Listening to Tuesday’s State of the Union speech, it was hard not to lose hope in the future of the country and the American experiment.
It was delivered with grandiose delusion by a stammering, brain-addled octogenarian. When he wasn’t tripping over words or making stuff up (how he is taming inflation, as if the president controls interest rates), Joe Biden was being a petulant scold, sounding as if he was really angry that someone misplaced his dentures.
He wants to raise taxes, expand the welfare state, all because he thinks he knows what’s best even though he barely knows what day it is. Is this our future? Maybe.
Biden, for all his incapacity, will probably defeat the likely GOP challenger if it’s former President Donald Trump, another old dude who offers up his own set of personal baggage so large, we don’t have room in this column to describe it.
And yet there is a ray of hope — sunshine, to be precise — beaming down south in Florida. If you want to see the American experiment flourish, spend a few days down there, particularly in the melting pot known as Miami, as I recently did.
And talk to some of the locals — immigrants from El Salvador, Nicaragua, Haiti, even Naples, Italy, and the first- and second-generation Cuban Americans — and you see where the future of this country could be heading: A vibrant entrepreneurial ecosystem that actually works.
This is not a campaign commercial for the governor, Ron DeSantis, who has his sights set on the White House, or even the local pols like Francis Suarez, the very able mayor of Miami. But both have set the tone through a business-friendly tax code and limits on the welfare state while promoting diverse economic development.
Sunshine State lifeblood
Florida is more than just Disney World and orange groves these days.
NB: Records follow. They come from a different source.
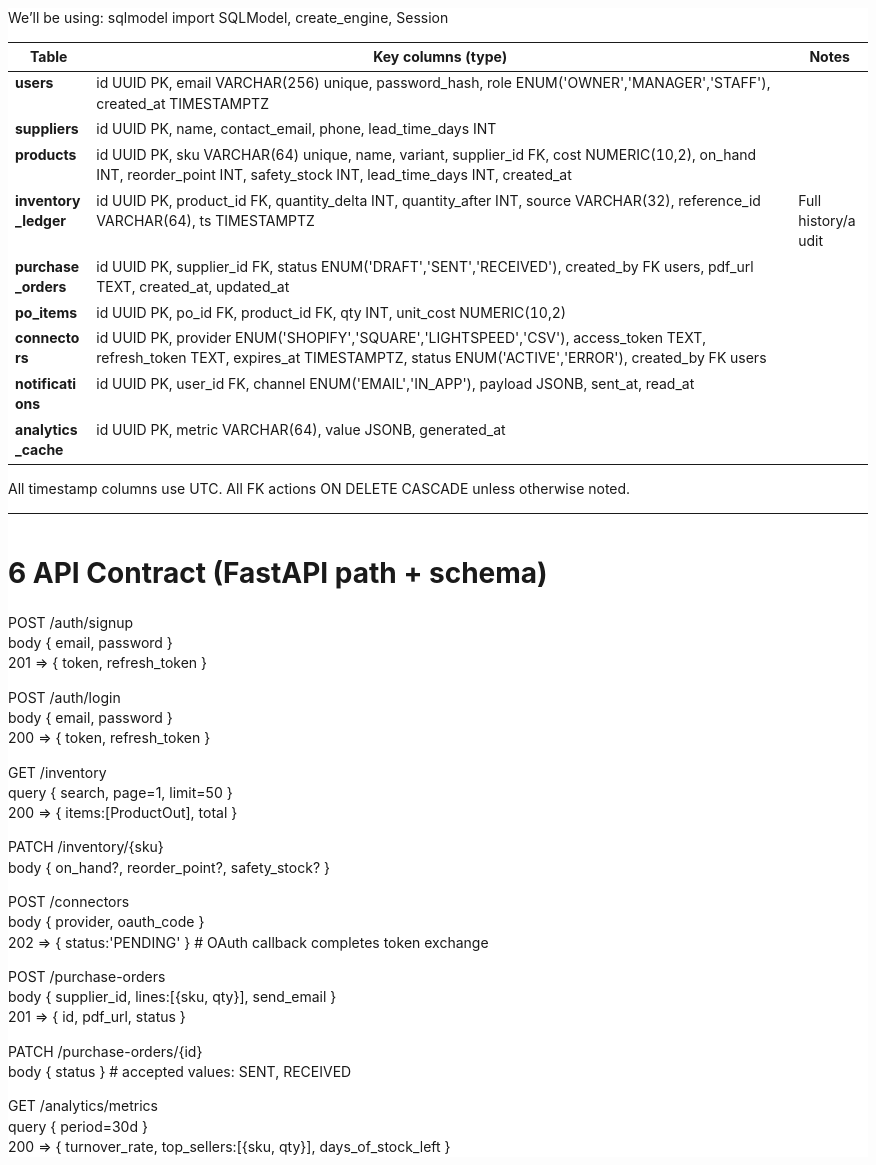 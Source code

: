 We’ll be using: sqlmodel import SQLModel, create\_engine, Session 

| Table | Key columns (type) | Notes |
| ----- | ----- | ----- |
| **users** | id UUID PK, email VARCHAR(256) unique, password\_hash, role ENUM('OWNER','MANAGER','STAFF'), created\_at TIMESTAMPTZ |  |
| **suppliers** | id UUID PK, name, contact\_email, phone, lead\_time\_days INT |  |
| **products** | id UUID PK, sku VARCHAR(64) unique, name, variant, supplier\_id FK, cost NUMERIC(10,2), on\_hand INT, reorder\_point INT, safety\_stock INT, lead\_time\_days INT, created\_at |  |
| **inventory\_ledger** | id UUID PK, product\_id FK, quantity\_delta INT, quantity\_after INT, source VARCHAR(32), reference\_id VARCHAR(64), ts TIMESTAMPTZ | Full history/audit |
| **purchase\_orders** | id UUID PK, supplier\_id FK, status ENUM('DRAFT','SENT','RECEIVED'), created\_by FK users, pdf\_url TEXT, created\_at, updated\_at |  |
| **po\_items** | id UUID PK, po\_id FK, product\_id FK, qty INT, unit\_cost NUMERIC(10,2) |  |
| **connectors** | id UUID PK, provider ENUM('SHOPIFY','SQUARE','LIGHTSPEED','CSV'), access\_token TEXT, refresh\_token TEXT, expires\_at TIMESTAMPTZ, status ENUM('ACTIVE','ERROR'), created\_by FK users |  |
| **notifications** | id UUID PK, user\_id FK, channel ENUM('EMAIL','IN\_APP'), payload JSONB, sent\_at, read\_at |  |
| **analytics\_cache** | id UUID PK, metric VARCHAR(64), value JSONB, generated\_at |  |

All timestamp columns use UTC. All FK actions ON DELETE CASCADE unless otherwise noted.

---

# **6 API Contract (FastAPI path \+ schema)**

POST /auth/signup  
  body { email, password }  
  201 \=\> { token, refresh\_token }

POST /auth/login  
  body { email, password }  
  200 \=\> { token, refresh\_token }

GET /inventory  
  query { search, page=1, limit=50 }  
  200 \=\> { items:\[ProductOut\], total }

PATCH /inventory/{sku}  
  body { on\_hand?, reorder\_point?, safety\_stock? }

POST /connectors  
  body { provider, oauth\_code }  
  202 \=\> { status:'PENDING' }   \# OAuth callback completes token exchange

POST /purchase-orders  
  body { supplier\_id, lines:\[{sku, qty}\], send\_email }  
  201 \=\> { id, pdf\_url, status }

PATCH /purchase-orders/{id}  
  body { status }   \# accepted values: SENT, RECEIVED

GET /analytics/metrics  
  query { period=30d }  
  200 \=\> { turnover\_rate, top\_sellers:\[{sku, qty}\], days\_of\_stock\_left }
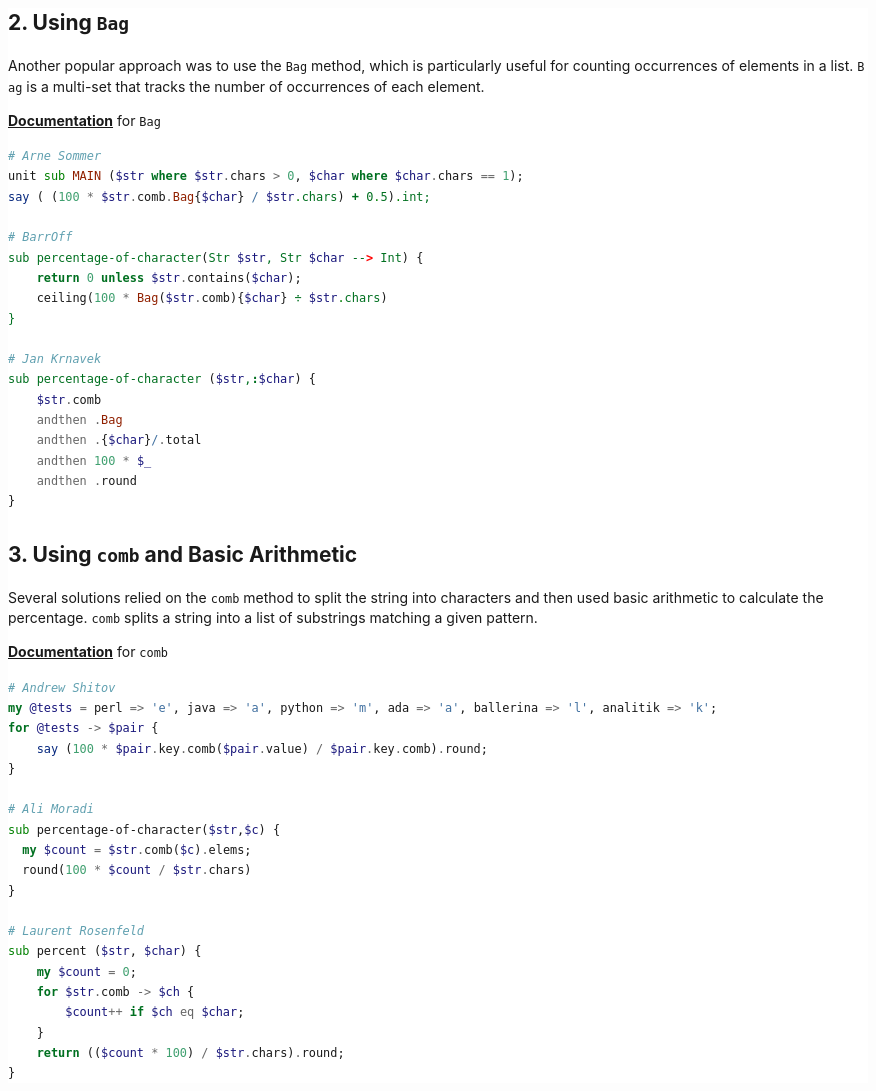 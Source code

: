 ## 2. Using `Bag`

Another popular approach was to use the `Bag` method, which is particularly useful for counting occurrences of elements in a list. `Bag` is a multi-set that tracks the number of occurrences of each element.

[**Documentation**](https://docs.raku.org/type/Bag) for `Bag`

```raku
# Arne Sommer
unit sub MAIN ($str where $str.chars > 0, $char where $char.chars == 1);
say ( (100 * $str.comb.Bag{$char} / $str.chars) + 0.5).int;

# BarrOff
sub percentage-of-character(Str $str, Str $char --> Int) {
    return 0 unless $str.contains($char);
    ceiling(100 * Bag($str.comb){$char} ÷ $str.chars)
}

# Jan Krnavek
sub percentage-of-character ($str,:$char) {
    $str.comb
    andthen .Bag
    andthen .{$char}/.total
    andthen 100 * $_
    andthen .round
}
```

## 3. Using `comb` and Basic Arithmetic

Several solutions relied on the `comb` method to split the string into characters and then used basic arithmetic to calculate the percentage. `comb` splits a string into a list of substrings matching a given pattern.

[**Documentation**](https://docs.raku.org/routine/comb) for `comb`

```raku
# Andrew Shitov
my @tests = perl => 'e', java => 'a', python => 'm', ada => 'a', ballerina => 'l', analitik => 'k';
for @tests -> $pair {
    say (100 * $pair.key.comb($pair.value) / $pair.key.comb).round;
}

# Ali Moradi
sub percentage-of-character($str,$c) {
  my $count = $str.comb($c).elems;
  round(100 * $count / $str.chars)
}

# Laurent Rosenfeld
sub percent ($str, $char) {
    my $count = 0;
    for $str.comb -> $ch {
        $count++ if $ch eq $char;
    }
    return (($count * 100) / $str.chars).round;
}
```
Big tech, Wall Street, crypto, hospitality and amazing restaurants are the state’s — and city’s — lifeblood.
So are the people who are arriving, many of them immigrants, a lot of them transplanted northerners, all of them seeking opportunity that statists like Joe Biden have been discouraging for decades.
Again, spend some time talking to these strivers as I did. They’re grinders. Not just the brokers and bankers, but the people who work during the day in restaurants, then drive an Uber at night.
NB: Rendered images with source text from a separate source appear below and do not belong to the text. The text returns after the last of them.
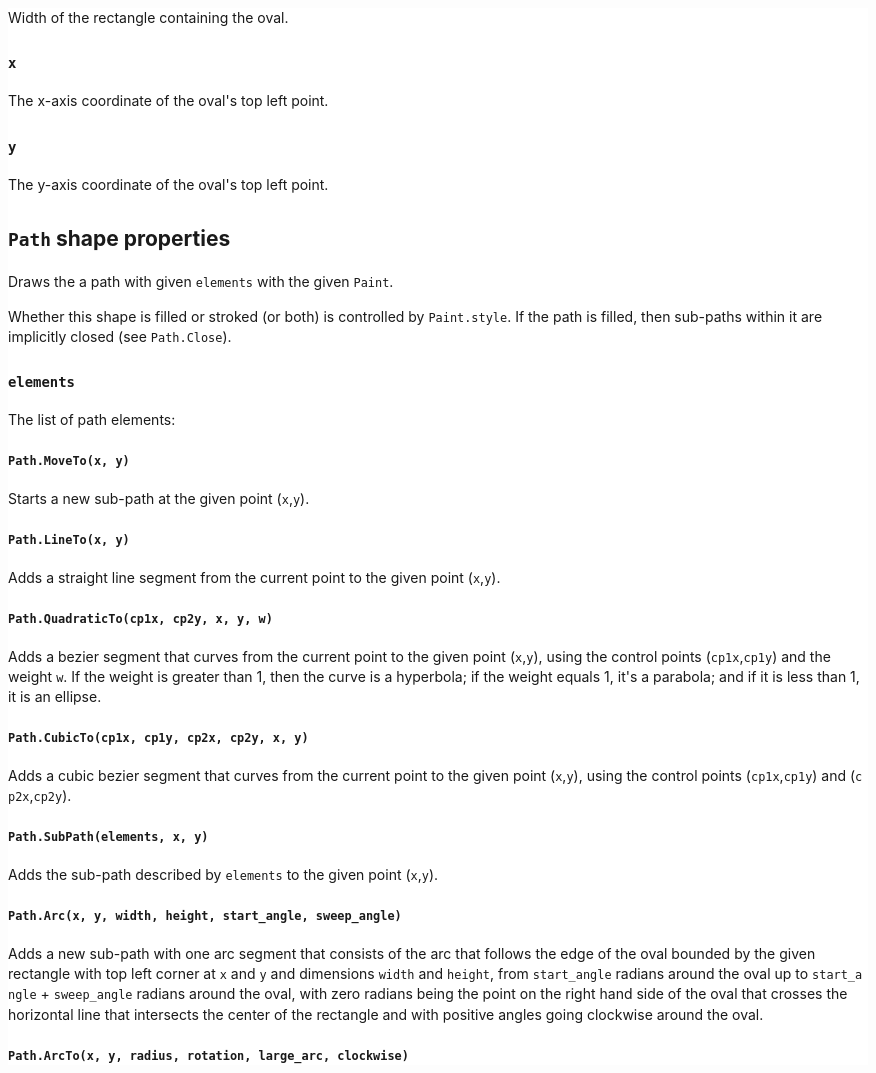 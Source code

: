 Width of the rectangle containing the oval.

### `x`

The x-axis coordinate of the oval's top left point.

### `y`

The y-axis coordinate of the oval's top left point.

## `Path` shape properties

Draws the a path with given `elements` with the given `Paint`.

Whether this shape is filled or stroked (or both) is controlled by `Paint.style`. If the path is filled, then sub-paths within it are implicitly closed (see `Path.Close`).

### `elements`

The list of path elements:

#### `Path.MoveTo(x, y)`

Starts a new sub-path at the given point (`x`,`y`).

#### `Path.LineTo(x, y)`

Adds a straight line segment from the current point to the given point (`x`,`y`).

#### `Path.QuadraticTo(cp1x, cp2y, x, y, w)`

Adds a bezier segment that curves from the current point to the given point (`x`,`y`), using the control points (`cp1x`,`cp1y`) and the weight `w`. If the weight is greater than 1, then the curve is a hyperbola; if the weight equals 1, it's a parabola; and if it is less than 1, it is an ellipse.

#### `Path.CubicTo(cp1x, cp1y, cp2x, cp2y, x, y)`

Adds a cubic bezier segment that curves from the current point to the given point (`x`,`y`), using the control points (`cp1x`,`cp1y`) and (`cp2x`,`cp2y`).

#### `Path.SubPath(elements, x, y)`

Adds the sub-path described by `elements` to the given point (`x`,`y`).

#### `Path.Arc(x, y, width, height, start_angle, sweep_angle)`

Adds a new sub-path with one arc segment that consists of the arc that follows the edge of the oval bounded by the given rectangle with top left corner at `x` and `y` and dimensions `width` and `height`, from `start_angle` radians around the oval up to `start_angle` + `sweep_angle` radians around the oval, with zero radians being the point on the right hand side of the oval that crosses the horizontal line that intersects the center of the rectangle and with positive angles going clockwise around the oval.

#### `Path.ArcTo(x, y, radius, rotation, large_arc, clockwise)`
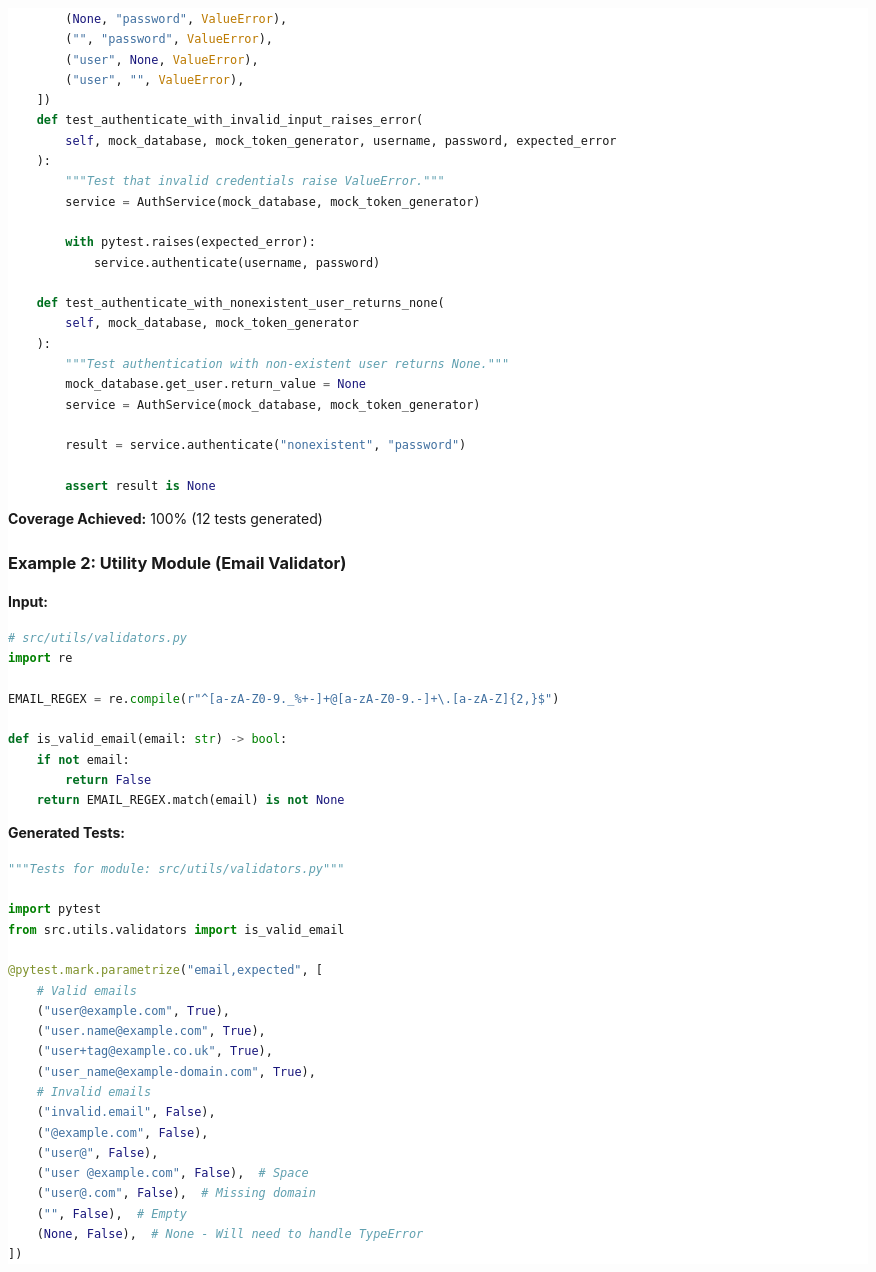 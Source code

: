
 ```python
        (None, "password", ValueError),
        ("", "password", ValueError),
        ("user", None, ValueError),
        ("user", "", ValueError),
    ])
    def test_authenticate_with_invalid_input_raises_error(
        self, mock_database, mock_token_generator, username, password, expected_error
    ):
        """Test that invalid credentials raise ValueError."""
        service = AuthService(mock_database, mock_token_generator)

        with pytest.raises(expected_error):
            service.authenticate(username, password)

    def test_authenticate_with_nonexistent_user_returns_none(
        self, mock_database, mock_token_generator
    ):
        """Test authentication with non-existent user returns None."""
        mock_database.get_user.return_value = None
        service = AuthService(mock_database, mock_token_generator)

        result = service.authenticate("nonexistent", "password")

        assert result is None
```

**Coverage Achieved:** 100% (12 tests generated)

### Example 2: Utility Module (Email Validator)

**Input:**
```python
# src/utils/validators.py
import re

EMAIL_REGEX = re.compile(r"^[a-zA-Z0-9._%+-]+@[a-zA-Z0-9.-]+\.[a-zA-Z]{2,}$")

def is_valid_email(email: str) -> bool:
    if not email:
        return False
    return EMAIL_REGEX.match(email) is not None
```

**Generated Tests:**
```python
"""Tests for module: src/utils/validators.py"""

import pytest
from src.utils.validators import is_valid_email

@pytest.mark.parametrize("email,expected", [
    # Valid emails
    ("user@example.com", True),
    ("user.name@example.com", True),
    ("user+tag@example.co.uk", True),
    ("user_name@example-domain.com", True),
    # Invalid emails
    ("invalid.email", False),
    ("@example.com", False),
    ("user@", False),
    ("user @example.com", False),  # Space
    ("user@.com", False),  # Missing domain
    ("", False),  # Empty
    (None, False),  # None - Will need to handle TypeError
])
```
At the hotel where I was staying in Miami Beach, the Haitian doorman explained to me how he thought he had what it takes to some day be on Fox News where I work (Yes. he’s a proud viewer.) He was more composed and articulate than most kids out of college I know with similar ambitions. So who am I to doubt him?
My cabdriver told me how he’s a first-generation Cuban American. His family came to Miami in the 1970s. The now-glitzy South Beach area was largely a “dump,” as he put it. No longer, he proudly explained as we passed a booming stretch of restaurants and high-end fashion shops that employ the locals and give them a chance at a better life.
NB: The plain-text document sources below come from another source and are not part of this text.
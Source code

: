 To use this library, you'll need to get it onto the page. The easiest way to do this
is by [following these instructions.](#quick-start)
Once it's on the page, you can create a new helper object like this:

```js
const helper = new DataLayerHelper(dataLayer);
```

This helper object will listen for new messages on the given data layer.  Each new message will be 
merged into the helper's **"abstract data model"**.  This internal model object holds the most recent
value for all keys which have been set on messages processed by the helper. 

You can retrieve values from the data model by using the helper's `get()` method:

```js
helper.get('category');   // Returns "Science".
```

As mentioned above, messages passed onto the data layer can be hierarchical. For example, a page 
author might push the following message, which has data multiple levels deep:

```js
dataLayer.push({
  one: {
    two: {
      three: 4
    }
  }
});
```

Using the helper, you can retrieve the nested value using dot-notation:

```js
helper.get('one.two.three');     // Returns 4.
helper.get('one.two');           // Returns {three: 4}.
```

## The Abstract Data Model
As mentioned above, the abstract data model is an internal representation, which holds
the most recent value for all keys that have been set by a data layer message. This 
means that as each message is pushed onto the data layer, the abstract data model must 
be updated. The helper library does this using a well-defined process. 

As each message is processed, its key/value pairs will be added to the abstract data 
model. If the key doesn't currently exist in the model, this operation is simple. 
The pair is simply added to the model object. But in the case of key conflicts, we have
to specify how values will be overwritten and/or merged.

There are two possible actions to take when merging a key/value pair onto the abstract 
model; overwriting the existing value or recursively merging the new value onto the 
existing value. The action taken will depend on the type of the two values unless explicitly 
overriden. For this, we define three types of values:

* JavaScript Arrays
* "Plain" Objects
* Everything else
At a restaurant, I was served by a waiter from Italy, who escaped the stifling economy of the southern region known as the “Mezzogiorno.” He left some years ago and by the sound of it, he’s never going back because he can actually make a decent living here without paying off the local Mafia boss.
I’ve been going to Miami and parts of its urban sprawl since the mid-1990s when I was a reporter for The Wall Street Journal and my assignment was to cover city corruption that involved the sale of municipal bonds.
I touched base with a friend of mine, a local born in Cuba who came here and made it pretty big as a bond salesman. Before talking business, he gave me a tour of Little Havana. We had lunch of arroz con pollo at the amazing Versailles Restaurant, followed by some cafecito at the famous Máximo Gómez park, the epicenter of Miami’s Cuban American community.
Miami was always a place of change, and in the 1990s Little Havana, as my friend pointed out, was increasingly becoming Little El Salvador and Little Nicaragua as well. Fast forward to my trip last week and it’s obvious Miami is still changing — and improving with creative capitalist destruction that preserves some of the old and advances the new.
Yes, the food is still great at Versailles, the characters playing dominoes at the park are still doing their thing. You still see Cuban flags mixed with those from El Salvador and elsewhere in Latin America along Calle Ocho.
Downtown bustling
But the downtown business district, which back in the 1990s looked like a ghost town in the middle of the day, is bustling with financiers. New construction of luxury high-rises and office buildings is seemingly everywhere.
Little Havana, meanwhile, is seeing an amazing urban revival with shops and restaurants offering the best of Miami’s cultural medley. Tourists who were once afraid to embrace urban Miami’s grittier side are spending like they do in South Beach.
Of course, Miami and Florida aren’t utopia; drugs, gangs, fentanyl, illegal immigration, homelessness, they’re all here. So is Florida Man. But people don’t come here for utopia. They come for the chance that Sleepy Joe won’t give them.